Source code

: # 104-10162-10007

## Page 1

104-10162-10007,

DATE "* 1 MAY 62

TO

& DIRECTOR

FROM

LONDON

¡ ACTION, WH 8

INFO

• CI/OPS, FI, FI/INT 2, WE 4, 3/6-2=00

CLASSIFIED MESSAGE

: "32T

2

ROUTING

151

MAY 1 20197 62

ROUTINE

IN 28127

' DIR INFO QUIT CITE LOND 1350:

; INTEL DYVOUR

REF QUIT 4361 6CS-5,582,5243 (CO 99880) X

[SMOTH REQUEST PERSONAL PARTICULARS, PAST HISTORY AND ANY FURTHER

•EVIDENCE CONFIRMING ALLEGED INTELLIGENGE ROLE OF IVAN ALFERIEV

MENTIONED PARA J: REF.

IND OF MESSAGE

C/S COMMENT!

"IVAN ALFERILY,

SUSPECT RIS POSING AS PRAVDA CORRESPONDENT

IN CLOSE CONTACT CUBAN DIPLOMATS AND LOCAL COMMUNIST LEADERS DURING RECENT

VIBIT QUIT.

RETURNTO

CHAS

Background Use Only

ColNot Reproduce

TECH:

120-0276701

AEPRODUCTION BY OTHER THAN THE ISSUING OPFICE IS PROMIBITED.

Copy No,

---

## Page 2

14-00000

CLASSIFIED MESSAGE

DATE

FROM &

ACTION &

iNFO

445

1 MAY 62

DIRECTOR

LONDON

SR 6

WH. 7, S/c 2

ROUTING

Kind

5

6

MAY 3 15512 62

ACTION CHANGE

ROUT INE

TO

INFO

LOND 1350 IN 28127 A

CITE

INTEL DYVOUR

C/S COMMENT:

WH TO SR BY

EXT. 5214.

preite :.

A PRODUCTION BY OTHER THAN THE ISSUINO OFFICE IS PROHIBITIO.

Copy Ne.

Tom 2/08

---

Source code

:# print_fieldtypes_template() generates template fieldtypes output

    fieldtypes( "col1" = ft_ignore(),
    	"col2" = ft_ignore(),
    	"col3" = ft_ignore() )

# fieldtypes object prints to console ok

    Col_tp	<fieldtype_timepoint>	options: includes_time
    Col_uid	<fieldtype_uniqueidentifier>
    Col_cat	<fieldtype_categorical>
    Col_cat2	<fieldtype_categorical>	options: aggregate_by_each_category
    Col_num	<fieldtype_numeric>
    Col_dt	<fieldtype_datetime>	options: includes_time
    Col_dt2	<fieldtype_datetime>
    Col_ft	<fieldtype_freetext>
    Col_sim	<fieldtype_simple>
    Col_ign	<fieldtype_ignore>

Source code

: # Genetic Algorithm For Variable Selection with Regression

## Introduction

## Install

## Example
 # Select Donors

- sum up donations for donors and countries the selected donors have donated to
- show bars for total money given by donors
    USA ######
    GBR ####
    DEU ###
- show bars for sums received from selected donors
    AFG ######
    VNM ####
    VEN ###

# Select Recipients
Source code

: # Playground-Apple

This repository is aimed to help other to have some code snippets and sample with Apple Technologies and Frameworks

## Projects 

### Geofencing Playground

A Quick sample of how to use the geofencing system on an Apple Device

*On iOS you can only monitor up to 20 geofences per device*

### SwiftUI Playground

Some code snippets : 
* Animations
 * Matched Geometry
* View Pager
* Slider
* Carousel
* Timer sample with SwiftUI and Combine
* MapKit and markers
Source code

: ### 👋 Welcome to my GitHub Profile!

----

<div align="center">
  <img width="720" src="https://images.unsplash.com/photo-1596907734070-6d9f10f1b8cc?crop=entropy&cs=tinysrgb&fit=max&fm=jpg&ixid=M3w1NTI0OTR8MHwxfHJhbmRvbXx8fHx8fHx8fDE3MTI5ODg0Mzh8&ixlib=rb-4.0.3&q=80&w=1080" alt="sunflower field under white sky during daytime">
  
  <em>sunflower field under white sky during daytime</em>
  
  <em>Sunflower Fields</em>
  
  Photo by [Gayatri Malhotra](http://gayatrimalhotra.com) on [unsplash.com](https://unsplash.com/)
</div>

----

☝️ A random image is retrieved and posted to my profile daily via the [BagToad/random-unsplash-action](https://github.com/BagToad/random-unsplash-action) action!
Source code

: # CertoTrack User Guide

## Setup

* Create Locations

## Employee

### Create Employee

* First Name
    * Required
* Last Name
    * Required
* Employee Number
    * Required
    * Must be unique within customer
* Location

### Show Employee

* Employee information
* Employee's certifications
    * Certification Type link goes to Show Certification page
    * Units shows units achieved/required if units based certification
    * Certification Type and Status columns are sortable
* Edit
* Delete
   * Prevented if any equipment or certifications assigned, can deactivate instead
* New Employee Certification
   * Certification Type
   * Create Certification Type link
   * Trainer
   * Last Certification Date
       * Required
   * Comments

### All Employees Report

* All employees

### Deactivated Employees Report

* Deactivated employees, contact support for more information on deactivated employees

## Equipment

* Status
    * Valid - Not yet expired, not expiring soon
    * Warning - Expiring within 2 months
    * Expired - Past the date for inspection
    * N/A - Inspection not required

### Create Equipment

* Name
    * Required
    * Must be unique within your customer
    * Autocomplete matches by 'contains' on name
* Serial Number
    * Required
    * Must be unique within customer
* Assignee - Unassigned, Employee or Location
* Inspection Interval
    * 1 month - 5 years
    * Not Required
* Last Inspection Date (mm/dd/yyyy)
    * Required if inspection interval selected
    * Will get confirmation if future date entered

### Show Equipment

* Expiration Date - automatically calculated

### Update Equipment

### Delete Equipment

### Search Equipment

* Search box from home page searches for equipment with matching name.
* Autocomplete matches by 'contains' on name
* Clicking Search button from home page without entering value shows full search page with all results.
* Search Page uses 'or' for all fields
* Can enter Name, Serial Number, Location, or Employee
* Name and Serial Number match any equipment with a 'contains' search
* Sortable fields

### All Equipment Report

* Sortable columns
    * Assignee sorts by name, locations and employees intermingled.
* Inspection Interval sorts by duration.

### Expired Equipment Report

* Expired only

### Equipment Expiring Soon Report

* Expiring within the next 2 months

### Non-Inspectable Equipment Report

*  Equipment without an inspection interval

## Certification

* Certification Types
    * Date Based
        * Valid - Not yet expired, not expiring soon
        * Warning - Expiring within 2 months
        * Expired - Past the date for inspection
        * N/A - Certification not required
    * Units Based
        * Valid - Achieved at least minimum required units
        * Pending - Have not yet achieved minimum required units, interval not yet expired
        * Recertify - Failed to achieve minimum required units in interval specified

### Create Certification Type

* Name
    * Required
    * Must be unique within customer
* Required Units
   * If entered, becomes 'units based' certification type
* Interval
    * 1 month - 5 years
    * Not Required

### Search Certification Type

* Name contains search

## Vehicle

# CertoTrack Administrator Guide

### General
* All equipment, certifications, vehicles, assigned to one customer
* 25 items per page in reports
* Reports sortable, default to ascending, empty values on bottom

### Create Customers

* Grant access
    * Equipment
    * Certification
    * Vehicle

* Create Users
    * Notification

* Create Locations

TASK STATEMENT: Everything in the material above from the line that has "Name contains search" through the line that has "### Create Customers" must be duplicated exactly, with no other lines given.

SOLUTION FOR THIS EXERCISE:
* Name contains search

## Vehicle

# CertoTrack Administrator Guide

### General
* All equipment, certifications, vehicles, assigned to one customer
* 25 items per page in reports
* Reports sortable, default to ascending, empty values on bottom

### Create Customers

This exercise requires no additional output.